Addis Ababa, July 25, 2002—After a five-day fact-finding mission to Ethiopia, a delegation from the Committee to Protect Journalists (CPJ) has found that the Ethiopian government is planning alarming changes to the country’s 10-year-old press laws that would severely restrict the rights of Ethiopia’s already beleaguered private press corps.
Although Information Minister Simon Bereket told the CPJ delegation that the new law would promote “constructive and responsible journalism,” journalists said the statutes would lead to a crackdown, driving many of them out of business and behind bars.
Currently, three journalists are imprisoned in Ethiopia.
Bereket said that the law would outline specific do’s and dont’s for the press, and that journalists who publish “false” information would be punished, possibly with criminal sentences and “delicensing.”

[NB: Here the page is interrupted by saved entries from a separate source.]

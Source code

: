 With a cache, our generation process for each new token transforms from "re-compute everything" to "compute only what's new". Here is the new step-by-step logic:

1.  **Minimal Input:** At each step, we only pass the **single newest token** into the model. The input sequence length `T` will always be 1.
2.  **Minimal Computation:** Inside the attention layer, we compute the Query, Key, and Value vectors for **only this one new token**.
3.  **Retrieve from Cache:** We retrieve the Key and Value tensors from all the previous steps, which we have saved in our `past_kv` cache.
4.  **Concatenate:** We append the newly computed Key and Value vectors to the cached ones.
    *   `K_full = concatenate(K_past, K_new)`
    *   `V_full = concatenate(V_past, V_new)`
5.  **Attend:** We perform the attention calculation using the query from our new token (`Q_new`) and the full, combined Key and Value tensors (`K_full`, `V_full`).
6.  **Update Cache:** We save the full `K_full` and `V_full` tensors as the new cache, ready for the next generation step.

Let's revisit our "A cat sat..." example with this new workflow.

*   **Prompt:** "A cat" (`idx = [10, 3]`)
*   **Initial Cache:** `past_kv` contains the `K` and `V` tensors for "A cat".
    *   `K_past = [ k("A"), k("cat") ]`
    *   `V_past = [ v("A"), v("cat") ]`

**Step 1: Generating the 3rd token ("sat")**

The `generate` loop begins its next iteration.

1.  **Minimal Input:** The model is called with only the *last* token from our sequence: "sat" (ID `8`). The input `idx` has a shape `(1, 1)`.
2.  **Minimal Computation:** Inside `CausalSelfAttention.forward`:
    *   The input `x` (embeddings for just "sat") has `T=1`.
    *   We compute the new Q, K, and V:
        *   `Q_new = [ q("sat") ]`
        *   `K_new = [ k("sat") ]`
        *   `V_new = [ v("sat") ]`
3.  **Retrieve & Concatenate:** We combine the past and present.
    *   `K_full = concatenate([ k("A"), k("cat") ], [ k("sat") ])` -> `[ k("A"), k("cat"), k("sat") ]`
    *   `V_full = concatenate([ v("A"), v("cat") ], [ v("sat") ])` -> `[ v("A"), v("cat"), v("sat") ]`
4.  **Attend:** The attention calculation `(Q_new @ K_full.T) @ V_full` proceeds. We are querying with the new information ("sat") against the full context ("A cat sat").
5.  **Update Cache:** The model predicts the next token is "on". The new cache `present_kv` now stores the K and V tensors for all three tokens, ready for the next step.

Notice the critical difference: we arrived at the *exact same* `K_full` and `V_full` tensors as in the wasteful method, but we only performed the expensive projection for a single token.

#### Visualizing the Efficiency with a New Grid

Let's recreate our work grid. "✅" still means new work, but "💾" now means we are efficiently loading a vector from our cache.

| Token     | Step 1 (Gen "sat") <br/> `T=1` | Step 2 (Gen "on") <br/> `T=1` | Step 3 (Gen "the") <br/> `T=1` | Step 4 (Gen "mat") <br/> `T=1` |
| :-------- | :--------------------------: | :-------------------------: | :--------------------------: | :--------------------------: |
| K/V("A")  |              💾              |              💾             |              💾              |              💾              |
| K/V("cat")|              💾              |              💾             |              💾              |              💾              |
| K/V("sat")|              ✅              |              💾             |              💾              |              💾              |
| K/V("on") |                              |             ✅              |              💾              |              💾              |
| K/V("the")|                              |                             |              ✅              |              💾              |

“This is the third time in six years that CPJ has visited Ethiopia, and we are disappointed that the government does not live up to its repeated promises to improve conditions for local journalists,” said Josh Friedman, a CPJ board member, who, along with CPJ Africa program coordinator Yves Sorokobi, was part of the mission.
In addition to meeting with Bereket and other top-ranking officials during their visit, the delegation also met with three Ethiopian journalists—Tewodros Kassa, Lubaba Said, Zegeye Haile—who are currently in jail on various charges of “disseminating false information that could incite people to political violence” and “defamation.”

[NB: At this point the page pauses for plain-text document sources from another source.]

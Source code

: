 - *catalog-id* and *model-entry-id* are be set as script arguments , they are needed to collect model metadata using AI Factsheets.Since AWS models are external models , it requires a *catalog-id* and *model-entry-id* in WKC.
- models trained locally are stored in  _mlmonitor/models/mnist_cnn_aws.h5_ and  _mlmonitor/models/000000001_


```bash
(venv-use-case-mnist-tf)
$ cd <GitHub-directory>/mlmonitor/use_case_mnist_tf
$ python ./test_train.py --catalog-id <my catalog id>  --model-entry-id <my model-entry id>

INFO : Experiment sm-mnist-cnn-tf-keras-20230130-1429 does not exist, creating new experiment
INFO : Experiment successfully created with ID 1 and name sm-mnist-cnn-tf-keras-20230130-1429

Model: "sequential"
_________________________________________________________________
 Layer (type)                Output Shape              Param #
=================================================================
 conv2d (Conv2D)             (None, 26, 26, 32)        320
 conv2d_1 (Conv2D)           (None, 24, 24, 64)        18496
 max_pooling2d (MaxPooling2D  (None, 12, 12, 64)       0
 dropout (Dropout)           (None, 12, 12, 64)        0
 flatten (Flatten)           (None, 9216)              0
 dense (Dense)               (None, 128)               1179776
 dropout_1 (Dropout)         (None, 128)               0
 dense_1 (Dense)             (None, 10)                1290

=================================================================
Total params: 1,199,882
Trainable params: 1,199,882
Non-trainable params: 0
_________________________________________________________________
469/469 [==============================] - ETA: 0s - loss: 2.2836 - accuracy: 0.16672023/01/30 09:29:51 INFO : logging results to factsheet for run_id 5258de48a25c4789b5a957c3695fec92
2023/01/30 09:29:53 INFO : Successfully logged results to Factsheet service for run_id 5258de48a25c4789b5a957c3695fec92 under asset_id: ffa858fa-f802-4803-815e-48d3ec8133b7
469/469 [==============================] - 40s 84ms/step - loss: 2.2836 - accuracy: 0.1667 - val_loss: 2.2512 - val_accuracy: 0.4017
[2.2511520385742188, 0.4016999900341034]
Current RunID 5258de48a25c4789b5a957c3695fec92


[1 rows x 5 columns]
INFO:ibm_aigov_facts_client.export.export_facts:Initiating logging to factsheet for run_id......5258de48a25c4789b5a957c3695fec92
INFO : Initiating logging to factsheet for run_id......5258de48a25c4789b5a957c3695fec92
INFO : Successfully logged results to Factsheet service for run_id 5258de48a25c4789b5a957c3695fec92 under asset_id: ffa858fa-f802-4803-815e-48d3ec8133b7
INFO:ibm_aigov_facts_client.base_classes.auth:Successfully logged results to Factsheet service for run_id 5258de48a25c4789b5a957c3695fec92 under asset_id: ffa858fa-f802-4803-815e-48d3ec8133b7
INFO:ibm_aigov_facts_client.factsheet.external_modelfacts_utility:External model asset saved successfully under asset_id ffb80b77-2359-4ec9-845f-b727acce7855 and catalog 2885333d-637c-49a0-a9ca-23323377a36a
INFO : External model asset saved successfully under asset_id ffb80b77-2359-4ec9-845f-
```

The delegation is also scheduled to meet with the speaker of Parliament and hopes to discuss its findings with Prime Minister Meles Zenawi.
CPJ calls on Prime Minister Zenawi and members of his administration to:
- abandon the new press law and to repeal criminal penalties from the current law;
- immediately and unconditionally release the three journalists currently in prison;
- desist from regulating journalistic behavior by enforcing a code of ethics for journalists; and
- stop harassing all reporters working in Ethiopia.